Pode a mulher com deficiência falar?

A resposta para essa pergunta está sendo formulada desde o princípio desse artigo. Essa é uma discussão que não começou aqui, tampouco se encerrará ao fim de nosso texto. Seria possível, caso toda uma ordem social fosse reformulada, se os números de violência contra mulheres com deficiência não fossem uma realidade

A discussão até aqui tentou percorrer por pontos isolados, embora, muitas das vezes, tenhamos vacilado, tal como a linguagem. Mas, agora, vamos pensar essas identidades atuando em conjunto, organicamente. Para esse método, nos alimentaremos com o pensamento do feminismo negro, a partir da intelectual Carla Akotirene, em Interseccionalidade, conceito que ela colaborou para a difusão nos últimos anos no Brasil.
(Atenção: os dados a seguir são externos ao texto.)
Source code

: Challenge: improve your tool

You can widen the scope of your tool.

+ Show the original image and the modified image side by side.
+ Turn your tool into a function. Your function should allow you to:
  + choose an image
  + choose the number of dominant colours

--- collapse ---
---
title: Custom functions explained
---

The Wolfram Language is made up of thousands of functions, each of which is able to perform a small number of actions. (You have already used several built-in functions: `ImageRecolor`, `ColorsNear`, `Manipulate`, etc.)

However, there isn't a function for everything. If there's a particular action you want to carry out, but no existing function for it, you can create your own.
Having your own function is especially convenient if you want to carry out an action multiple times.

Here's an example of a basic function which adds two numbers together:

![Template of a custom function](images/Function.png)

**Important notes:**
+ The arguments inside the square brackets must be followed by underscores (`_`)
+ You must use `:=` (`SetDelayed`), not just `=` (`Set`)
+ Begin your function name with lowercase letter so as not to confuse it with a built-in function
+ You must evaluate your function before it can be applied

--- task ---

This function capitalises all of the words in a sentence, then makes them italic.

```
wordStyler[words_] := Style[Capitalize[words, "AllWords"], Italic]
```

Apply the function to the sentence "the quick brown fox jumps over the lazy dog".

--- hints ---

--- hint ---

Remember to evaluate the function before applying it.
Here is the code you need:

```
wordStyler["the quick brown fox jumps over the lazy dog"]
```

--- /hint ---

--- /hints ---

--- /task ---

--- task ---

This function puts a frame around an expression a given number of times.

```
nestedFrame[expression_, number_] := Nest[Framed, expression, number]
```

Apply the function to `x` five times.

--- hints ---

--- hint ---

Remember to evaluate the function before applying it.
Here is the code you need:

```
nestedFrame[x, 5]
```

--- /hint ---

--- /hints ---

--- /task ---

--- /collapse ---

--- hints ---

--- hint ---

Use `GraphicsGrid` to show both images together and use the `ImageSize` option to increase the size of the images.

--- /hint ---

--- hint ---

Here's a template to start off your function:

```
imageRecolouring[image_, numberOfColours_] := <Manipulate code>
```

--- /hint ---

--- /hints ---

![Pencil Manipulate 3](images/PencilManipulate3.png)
O pensamento desenvolvido neste conceito articula como prática correspondente às minorias políticas ou à diversidade (AKOTIRENE, 2019). E, destaca que a interseccionalidade resulta de um dispositivo ancestral, lócus em que o feminismo negro é construído.
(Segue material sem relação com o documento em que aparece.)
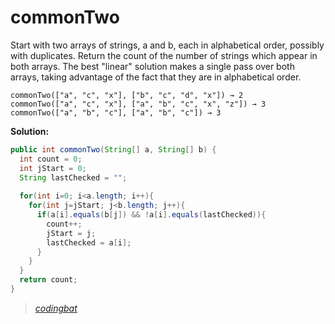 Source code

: # commonTwo

Start with two arrays of strings, a and b, each in alphabetical order, possibly with duplicates. Return the count of the number of strings which appear in both arrays. The best "linear" solution makes a single pass over both arrays, taking advantage of the fact that they are in alphabetical order.

```
commonTwo(["a", "c", "x"], ["b", "c", "d", "x"]) → 2
commonTwo(["a", "c", "x"], ["a", "b", "c", "x", "z"]) → 3
commonTwo(["a", "b", "c"], ["a", "b", "c"]) → 3
```

**Solution:**

```java
public int commonTwo(String[] a, String[] b) {
  int count = 0;
  int jStart = 0;
  String lastChecked = "";
  
  for(int i=0; i<a.length; i++){
    for(int j=jStart; j<b.length; j++){
      if(a[i].equals(b[j]) && !a[i].equals(lastChecked)){
        count++;
        jStart = j;
        lastChecked = a[i];
      }
    }
  }
  return count;
}
```

> _[codingbat](https://codingbat.com/prob/p100369)_ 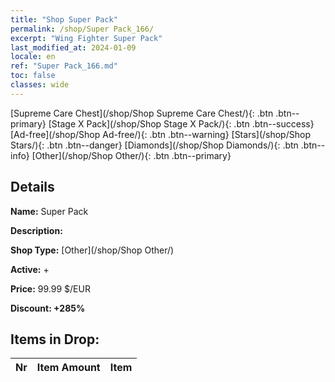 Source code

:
 ```yaml
---
title: "Shop Super Pack"
permalink: /shop/Super Pack_166/
excerpt: "Wing Fighter Super Pack"
last_modified_at: 2024-01-09
locale: en
ref: "Super Pack_166.md"
toc: false
classes: wide
---
```



  [Supreme Care Chest](/shop/Shop Supreme Care Chest/){: .btn .btn--primary}   [Stage X Pack](/shop/Shop Stage X Pack/){: .btn .btn--success}   [Ad-free](/shop/Shop Ad-free/){: .btn .btn--warning}   [Stars](/shop/Shop Stars/){: .btn .btn--danger}   [Diamonds](/shop/Shop Diamonds/){: .btn .btn--info}   [Other](/shop/Shop Other/){: .btn .btn--primary} 

## Details

 **Name:** Super Pack 

 **Description:** 

 **Shop Type:** [Other](/shop/Shop Other/)

 **Active:** + 

 **Price:** 99.99 $/EUR 

 **Discount: +285%** 



## Items in Drop:

  |  Nr | Item Amount  |       Item       |
  |:----|:------------:|:-----------------|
Diante disso, a interseccionalidade não fragmenta o sujeito com suas inúmeras subjetividades, embora os identifiquem, compreende-o como um todo, e de que forma, esse todo implicará nas respostas da sociedade para esse corpo. Daí, pensarmos de que/quais forma/s mulheres com deficiência é/são vista/s e considerada/s nos diversos espaços políticos, sociais e culturais. O questionamento tornar a repetir: mulheres com deficiência são consideradas mulheres?

Buscamos para esse artigo não respostas, mas observar de que maneira esses questionamentos se convertem em dados coletados pelo Estado brasileiro, tal como os divulgados no relatório da Comissão Parlamentar Mista de Inquérito da Violência contra a Mulher (CPMIVCM), de julho de 2023. Daí, pensarmos sobre condições e maneiras esses números são/serão utilizados para fomentar políticas públicas para assegurar que corpos de mulheres com deficiência, silenciados em seu território, em suas comunidades, em seus lares, consigam sair vivas das práticas violentas em que foram mergulhadas.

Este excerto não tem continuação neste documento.